The art is knowing what beta factors are relevant for the analysis. For example, measuring a globally invested stock fund against the S&P500 will mistakenly find alpha that is not really there simply because the choice of beta benchmark is wrong. The appropriate benchmark is entirely dependant on what the fund is actually doing. As such, an investor must understand the nature of a fund’s strategy. This becomes challenging as strategy complexity increases. But it is a challenge that must be met, because choosing poor benchmarks only results in “false alpha” and ultimately poor investment decisions. It is noteworthy that a full 40% of institutions surveyed by State Street in 2005 readily admit they simply don’t know if they are getting alpha from their hedge fund investments. How many more don’t know but wont admit it, remains unknown.
Conclusion: The Cult of Alpha
Alpha, the humble y-intercept of a linear regression, has somehow achieved cult status in the hedge fund industry. That only a few understand the concept’s intricacies is both cause and symptom of this phenomenon. That alpha is something to be coveted is about the only thing universally understood. Its precise definition, its short supply, the impediments to finding it, and its real utility are generally not. Because finance rarely offers any absolutes and any view can be justified, alpha is often treated as a subjective concept. It is not. Its meaning is perfectly defined and not debatable. The existence of zero alpha in the world is not a view; it is a fact. And it is fact easily demonstrated with high school mathematics. Intuitively, total alpha is nil because of the finite amount of returns in a market that must be shared amongst all investors; no investor can get extra return without another getting less.
That there is zero total alpha in the world has extreme implications:
- On average, 50% of capital seeking alpha will not get it; after fees, the statistics are even worse.
- One investor’s alpha is always another’s negative alpha.
- The pursuit of alpha is a competition between investors; it is a zero sum game.
- An investor without some advantage over other investors has no expectation of success.
Given the above, the decision to pursue alpha should be taken soberly. While beta is available to all by right, alpha is a privilege for the skilled (and the lucky). Seeking alpha is risky but success is well compensated. But to seek it effectively takes real skill. An investor after all is in direct competition with her peers. And her peers include bone fide geniuses, Nobel laureates, thousands of PhDs, and tens of thousands of professional investors, each with the same mission. Between them all, they will share the zero dollars of alpha available in the world.
How much alpha is good? Alas, it is impossible to answer. Since alpha, by definition, is return that cannot be attributed to the market, there is nothing to compare it to. It correlates with nothing and there does not exist a benchmark to compare with. All alpha is unique. But this is the very beauty of it: In a world where diversification is so unreliable, genuine alpha is a godsend.
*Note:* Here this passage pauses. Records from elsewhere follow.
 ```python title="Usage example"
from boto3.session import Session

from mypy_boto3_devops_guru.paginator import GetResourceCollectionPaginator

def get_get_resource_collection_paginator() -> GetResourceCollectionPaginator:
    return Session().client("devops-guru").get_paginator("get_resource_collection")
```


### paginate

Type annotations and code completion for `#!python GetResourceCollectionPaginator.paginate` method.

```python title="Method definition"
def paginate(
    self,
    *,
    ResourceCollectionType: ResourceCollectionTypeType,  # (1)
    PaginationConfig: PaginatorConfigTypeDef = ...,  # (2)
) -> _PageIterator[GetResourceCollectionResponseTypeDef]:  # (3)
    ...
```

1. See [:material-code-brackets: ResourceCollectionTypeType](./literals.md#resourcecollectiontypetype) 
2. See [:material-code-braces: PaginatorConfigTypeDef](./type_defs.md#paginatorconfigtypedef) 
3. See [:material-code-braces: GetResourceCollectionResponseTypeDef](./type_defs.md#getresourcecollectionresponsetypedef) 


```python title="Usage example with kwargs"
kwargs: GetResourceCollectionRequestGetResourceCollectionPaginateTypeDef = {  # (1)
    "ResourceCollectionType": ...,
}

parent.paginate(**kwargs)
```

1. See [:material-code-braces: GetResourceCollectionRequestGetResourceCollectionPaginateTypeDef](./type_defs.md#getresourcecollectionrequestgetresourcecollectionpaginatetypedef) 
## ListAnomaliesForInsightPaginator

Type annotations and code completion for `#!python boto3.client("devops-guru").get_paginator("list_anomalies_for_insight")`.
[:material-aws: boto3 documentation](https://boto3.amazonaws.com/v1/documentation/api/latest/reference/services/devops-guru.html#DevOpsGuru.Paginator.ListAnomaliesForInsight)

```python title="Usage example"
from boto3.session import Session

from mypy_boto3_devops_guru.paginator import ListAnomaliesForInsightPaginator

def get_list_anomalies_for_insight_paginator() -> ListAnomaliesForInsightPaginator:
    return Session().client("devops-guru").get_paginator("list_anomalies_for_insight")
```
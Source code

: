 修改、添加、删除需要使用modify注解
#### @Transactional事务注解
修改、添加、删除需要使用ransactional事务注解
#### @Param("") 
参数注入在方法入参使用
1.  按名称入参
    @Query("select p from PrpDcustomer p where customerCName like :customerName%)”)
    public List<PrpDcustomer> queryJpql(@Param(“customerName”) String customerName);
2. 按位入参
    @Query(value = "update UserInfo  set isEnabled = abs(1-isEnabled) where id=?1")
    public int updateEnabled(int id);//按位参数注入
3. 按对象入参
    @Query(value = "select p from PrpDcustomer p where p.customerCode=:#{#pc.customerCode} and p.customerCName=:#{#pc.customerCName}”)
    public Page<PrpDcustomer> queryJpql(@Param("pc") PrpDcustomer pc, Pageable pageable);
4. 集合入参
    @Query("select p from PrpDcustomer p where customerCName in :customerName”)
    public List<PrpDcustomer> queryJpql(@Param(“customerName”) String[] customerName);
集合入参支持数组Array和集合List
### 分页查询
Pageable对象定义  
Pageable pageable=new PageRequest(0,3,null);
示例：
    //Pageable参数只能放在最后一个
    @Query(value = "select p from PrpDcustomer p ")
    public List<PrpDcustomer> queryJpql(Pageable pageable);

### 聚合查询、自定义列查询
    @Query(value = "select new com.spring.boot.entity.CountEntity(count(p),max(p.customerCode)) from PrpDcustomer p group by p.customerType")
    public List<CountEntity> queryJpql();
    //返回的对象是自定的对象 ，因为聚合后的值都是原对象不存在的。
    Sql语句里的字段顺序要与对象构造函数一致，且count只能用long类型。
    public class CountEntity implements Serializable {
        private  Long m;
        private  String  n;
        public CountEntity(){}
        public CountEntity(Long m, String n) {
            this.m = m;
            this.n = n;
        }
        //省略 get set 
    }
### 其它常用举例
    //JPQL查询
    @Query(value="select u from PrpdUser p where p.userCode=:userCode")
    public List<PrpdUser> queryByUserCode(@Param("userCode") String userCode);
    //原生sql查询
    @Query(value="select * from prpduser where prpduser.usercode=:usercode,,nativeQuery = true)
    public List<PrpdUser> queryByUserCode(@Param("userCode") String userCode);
Any time an investor adds a truly uncorrelated return source to her portfolio, she improves it. Sustainable alpha is like a golden goose: One does not fret the size of the egg.
1 To the extent that professional investors are taking some alpha from amateurs would make this statement slightly too bold. But suffice to say, there is billions of dollars paid out to professional investors who generates nothing but negative alpha.